The United Nations today pledged its continued assistance to the people of Pakistan as they rebuild their lives one year after the country faced devastating floods – the largest natural disaster in its history.
Some 20 million people were affected by the floods that began in late July 2010, submerging almost one-fifth of the country under water. The disaster claimed 2,000 lives and destroyed 1.6 million homes across the provinces of Baluchistan, Khyber Pakhtunkhwa, Punjab and Sindh.
The lives of millions of people were changed in a matter of days and there were numerous challenges for those who survived the disaster, including loss of shelter, crops and livelihoods. UN agencies and their partners provided emergency aid in the aftermath of the floods and have been continuing to help families get back on their feet.
The Special Envoy of the Secretary-General for Assistance to Pakistan, Rauf Engin Soysal, stressed how much he admired the “resilience, strength and courage” of the Pakistani people, and acknowledged the hard work and continued commitment of the country’s authorities in the post-flood response.
Speaking at a news conference in the Pakistani capital, Islamabad, Mr. Soysal also noted that while there has been a generous response to the relief operations, support to early recovery is lagging behind.

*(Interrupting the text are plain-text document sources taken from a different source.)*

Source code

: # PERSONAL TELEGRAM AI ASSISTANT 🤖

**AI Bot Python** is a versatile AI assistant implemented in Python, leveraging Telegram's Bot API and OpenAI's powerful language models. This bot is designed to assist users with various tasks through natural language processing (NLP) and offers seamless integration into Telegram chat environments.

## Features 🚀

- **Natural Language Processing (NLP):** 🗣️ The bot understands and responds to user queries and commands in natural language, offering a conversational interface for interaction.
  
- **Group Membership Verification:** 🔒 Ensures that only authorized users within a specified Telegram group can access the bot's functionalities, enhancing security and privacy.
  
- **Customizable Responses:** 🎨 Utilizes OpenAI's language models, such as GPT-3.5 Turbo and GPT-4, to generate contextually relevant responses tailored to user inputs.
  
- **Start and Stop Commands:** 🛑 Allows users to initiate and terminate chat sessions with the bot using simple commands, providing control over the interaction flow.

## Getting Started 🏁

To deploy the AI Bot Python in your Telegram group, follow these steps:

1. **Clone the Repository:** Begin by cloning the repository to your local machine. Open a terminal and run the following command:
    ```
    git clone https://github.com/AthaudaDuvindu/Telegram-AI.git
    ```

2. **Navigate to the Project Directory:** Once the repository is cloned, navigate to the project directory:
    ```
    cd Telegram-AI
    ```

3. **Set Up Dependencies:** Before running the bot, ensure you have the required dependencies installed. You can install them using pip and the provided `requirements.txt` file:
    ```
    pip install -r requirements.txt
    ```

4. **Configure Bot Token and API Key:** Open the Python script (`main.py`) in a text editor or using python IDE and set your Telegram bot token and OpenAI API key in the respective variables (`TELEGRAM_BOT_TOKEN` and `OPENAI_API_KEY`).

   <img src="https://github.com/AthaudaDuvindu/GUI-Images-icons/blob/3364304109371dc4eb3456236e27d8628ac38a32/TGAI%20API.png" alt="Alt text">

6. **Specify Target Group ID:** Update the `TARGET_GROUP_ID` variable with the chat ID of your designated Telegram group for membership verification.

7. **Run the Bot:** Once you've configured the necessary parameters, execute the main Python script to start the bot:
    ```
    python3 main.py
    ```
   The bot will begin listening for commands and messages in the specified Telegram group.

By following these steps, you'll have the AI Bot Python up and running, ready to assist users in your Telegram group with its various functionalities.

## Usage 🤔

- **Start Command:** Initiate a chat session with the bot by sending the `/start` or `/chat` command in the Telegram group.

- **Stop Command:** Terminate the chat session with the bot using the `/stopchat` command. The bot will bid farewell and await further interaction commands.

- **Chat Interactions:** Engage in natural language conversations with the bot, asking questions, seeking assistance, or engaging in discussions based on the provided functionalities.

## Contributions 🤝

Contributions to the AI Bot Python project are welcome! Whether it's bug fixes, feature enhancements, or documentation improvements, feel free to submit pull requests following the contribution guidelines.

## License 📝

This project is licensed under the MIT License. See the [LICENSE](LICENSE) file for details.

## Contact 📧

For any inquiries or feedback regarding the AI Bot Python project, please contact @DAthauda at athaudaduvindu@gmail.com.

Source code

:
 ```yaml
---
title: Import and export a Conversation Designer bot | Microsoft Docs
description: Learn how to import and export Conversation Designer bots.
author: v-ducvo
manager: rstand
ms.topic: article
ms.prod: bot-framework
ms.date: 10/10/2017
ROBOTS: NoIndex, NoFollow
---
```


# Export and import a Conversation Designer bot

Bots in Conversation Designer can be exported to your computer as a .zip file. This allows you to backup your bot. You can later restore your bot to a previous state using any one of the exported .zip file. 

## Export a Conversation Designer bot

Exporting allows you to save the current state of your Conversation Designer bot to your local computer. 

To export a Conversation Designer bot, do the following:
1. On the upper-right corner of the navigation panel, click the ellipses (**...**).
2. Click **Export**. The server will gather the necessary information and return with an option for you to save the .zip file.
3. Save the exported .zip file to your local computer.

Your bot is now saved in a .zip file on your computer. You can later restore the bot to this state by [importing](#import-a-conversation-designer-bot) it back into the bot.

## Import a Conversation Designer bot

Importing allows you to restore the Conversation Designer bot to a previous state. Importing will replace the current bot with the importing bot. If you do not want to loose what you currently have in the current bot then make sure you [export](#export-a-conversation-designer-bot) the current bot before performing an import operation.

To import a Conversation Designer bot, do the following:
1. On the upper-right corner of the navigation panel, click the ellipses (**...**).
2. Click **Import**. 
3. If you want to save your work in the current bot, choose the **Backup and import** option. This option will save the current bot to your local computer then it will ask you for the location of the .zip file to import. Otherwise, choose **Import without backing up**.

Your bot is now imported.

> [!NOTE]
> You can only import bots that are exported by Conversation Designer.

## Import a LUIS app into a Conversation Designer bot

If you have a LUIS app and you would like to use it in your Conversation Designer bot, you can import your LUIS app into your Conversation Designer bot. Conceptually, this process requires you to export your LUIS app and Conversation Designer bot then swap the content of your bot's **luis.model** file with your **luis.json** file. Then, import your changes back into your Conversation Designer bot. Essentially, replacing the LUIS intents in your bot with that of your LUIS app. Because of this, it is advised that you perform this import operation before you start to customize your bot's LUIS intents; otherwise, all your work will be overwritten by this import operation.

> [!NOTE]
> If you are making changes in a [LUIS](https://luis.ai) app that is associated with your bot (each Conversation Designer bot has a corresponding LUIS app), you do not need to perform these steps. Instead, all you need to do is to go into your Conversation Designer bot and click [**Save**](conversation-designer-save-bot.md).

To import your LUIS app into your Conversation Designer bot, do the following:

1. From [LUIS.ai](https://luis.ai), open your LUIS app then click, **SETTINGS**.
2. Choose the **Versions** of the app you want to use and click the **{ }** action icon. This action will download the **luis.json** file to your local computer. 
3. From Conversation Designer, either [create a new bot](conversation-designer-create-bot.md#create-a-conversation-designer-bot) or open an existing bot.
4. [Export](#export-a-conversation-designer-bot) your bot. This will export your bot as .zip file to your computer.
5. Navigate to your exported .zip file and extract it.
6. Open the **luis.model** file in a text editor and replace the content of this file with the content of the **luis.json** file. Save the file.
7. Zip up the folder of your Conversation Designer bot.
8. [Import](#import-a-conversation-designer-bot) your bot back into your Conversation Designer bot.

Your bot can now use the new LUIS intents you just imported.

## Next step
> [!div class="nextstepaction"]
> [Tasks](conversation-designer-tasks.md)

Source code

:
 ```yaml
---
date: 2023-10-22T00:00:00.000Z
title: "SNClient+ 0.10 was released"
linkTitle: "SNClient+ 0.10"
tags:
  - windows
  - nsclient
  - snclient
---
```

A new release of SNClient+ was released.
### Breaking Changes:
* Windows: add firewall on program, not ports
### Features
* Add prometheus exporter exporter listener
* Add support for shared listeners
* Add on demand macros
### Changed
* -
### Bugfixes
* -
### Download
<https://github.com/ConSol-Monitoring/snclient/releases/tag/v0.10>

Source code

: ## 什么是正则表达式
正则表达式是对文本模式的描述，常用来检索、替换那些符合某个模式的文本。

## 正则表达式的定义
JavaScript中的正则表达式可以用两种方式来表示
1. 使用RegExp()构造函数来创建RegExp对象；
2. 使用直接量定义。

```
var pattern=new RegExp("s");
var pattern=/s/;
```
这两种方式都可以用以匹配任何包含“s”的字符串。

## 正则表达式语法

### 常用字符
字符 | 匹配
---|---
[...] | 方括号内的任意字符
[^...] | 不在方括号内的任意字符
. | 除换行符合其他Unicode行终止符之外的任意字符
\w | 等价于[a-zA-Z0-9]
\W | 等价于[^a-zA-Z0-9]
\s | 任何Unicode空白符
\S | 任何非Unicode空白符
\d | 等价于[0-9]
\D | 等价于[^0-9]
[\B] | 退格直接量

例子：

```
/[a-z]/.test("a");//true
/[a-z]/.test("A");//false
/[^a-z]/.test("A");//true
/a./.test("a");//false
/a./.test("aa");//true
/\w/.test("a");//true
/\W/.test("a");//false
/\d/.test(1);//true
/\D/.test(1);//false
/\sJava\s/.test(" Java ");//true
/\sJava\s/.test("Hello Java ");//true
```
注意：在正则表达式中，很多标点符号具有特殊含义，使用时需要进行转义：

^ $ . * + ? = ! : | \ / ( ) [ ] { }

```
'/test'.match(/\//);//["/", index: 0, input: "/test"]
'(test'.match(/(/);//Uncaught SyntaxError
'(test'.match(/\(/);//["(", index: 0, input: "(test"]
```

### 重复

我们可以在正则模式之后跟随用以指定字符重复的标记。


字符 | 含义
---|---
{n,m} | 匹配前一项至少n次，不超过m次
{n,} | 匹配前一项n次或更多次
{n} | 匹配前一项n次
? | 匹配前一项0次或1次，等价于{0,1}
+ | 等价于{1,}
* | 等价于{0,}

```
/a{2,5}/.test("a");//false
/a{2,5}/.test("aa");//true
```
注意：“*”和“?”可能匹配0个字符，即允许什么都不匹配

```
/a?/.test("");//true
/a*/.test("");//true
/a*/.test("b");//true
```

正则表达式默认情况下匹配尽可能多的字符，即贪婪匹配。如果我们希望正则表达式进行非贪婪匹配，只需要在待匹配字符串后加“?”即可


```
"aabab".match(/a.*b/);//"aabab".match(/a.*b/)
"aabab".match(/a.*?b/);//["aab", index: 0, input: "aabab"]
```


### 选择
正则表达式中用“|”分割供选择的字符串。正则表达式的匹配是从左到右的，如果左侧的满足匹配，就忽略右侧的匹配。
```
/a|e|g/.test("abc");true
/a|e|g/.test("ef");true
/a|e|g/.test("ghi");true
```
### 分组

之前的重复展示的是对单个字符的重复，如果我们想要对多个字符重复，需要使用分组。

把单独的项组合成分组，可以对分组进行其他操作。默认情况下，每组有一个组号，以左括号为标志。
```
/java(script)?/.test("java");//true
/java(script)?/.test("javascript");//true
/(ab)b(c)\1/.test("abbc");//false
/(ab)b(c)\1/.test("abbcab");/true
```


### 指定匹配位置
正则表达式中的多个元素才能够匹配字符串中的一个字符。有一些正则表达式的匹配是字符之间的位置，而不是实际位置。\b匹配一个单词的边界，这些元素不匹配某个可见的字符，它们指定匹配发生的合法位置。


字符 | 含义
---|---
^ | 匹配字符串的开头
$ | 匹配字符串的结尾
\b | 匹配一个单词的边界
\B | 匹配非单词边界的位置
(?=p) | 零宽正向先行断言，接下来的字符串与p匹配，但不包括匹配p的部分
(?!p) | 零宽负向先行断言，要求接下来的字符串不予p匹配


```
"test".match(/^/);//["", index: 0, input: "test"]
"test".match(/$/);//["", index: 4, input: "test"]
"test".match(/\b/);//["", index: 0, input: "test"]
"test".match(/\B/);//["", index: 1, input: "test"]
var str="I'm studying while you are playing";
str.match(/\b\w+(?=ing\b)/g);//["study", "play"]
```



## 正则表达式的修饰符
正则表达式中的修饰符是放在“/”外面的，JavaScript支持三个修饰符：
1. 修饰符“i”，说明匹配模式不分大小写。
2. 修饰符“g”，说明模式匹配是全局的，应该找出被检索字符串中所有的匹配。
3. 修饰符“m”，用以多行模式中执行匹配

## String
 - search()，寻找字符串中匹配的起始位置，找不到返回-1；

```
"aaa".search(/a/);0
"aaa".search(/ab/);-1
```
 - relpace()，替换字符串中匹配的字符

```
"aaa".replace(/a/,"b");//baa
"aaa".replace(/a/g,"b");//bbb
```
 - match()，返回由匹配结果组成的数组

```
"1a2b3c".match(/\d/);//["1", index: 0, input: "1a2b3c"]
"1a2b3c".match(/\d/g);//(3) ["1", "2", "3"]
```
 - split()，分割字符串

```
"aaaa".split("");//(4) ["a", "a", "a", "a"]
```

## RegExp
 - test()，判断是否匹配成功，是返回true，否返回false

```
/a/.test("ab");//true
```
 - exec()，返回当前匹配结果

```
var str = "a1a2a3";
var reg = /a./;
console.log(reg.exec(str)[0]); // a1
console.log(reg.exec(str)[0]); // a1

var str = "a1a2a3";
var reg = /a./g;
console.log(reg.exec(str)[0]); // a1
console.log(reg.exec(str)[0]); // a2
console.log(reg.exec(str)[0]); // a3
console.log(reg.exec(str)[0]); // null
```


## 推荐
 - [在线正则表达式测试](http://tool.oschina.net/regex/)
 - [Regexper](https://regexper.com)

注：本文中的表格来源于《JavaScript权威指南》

“We certainly need to do more. We certainly need to draw lessons… we certainly need to keep up the momentum to continue to deliver the promises we made one year ago to our brothers and sisters in Pakistan,” he stated.
Under-Secretary-General for Humanitarian Affairs Valerie Amos, who visited flood-stricken Pakistan last September on her first day on the job as UN humanitarian chief, said that the scale of the disaster galvanized everyone: the Government, the military, the aid community, civil society, individuals and countries, who provided emergency funding to the largest appeal in the history of the UN.
“In close cooperation with the Government, the humanitarian community provided emergency aid, including food, water, shelter and health care,” she noted in a statement. “Today, we continue to support families, helping them to rebuild their lives, their homes, their livelihoods. Given the scale of the disaster, the response by the humanitarian community is to be commended.
“But it’s the people of Pakistan who showed remarkable resilience, courage, and strength in overcoming a crisis of such immense magnitude,” stated Ms. Amos. “We will, of course, continue to support them.”
The Pakistan Floods Relief and Early Recovery Response Plan launched in the aftermath of the disaster requested nearly $2 billion, the largest UN appeal on record, of which $759 million (38 per cent) has been received, according to the UN Office for the Coordination of Humanitarian Affairs (OCHA), which is headed by Ms. Amos.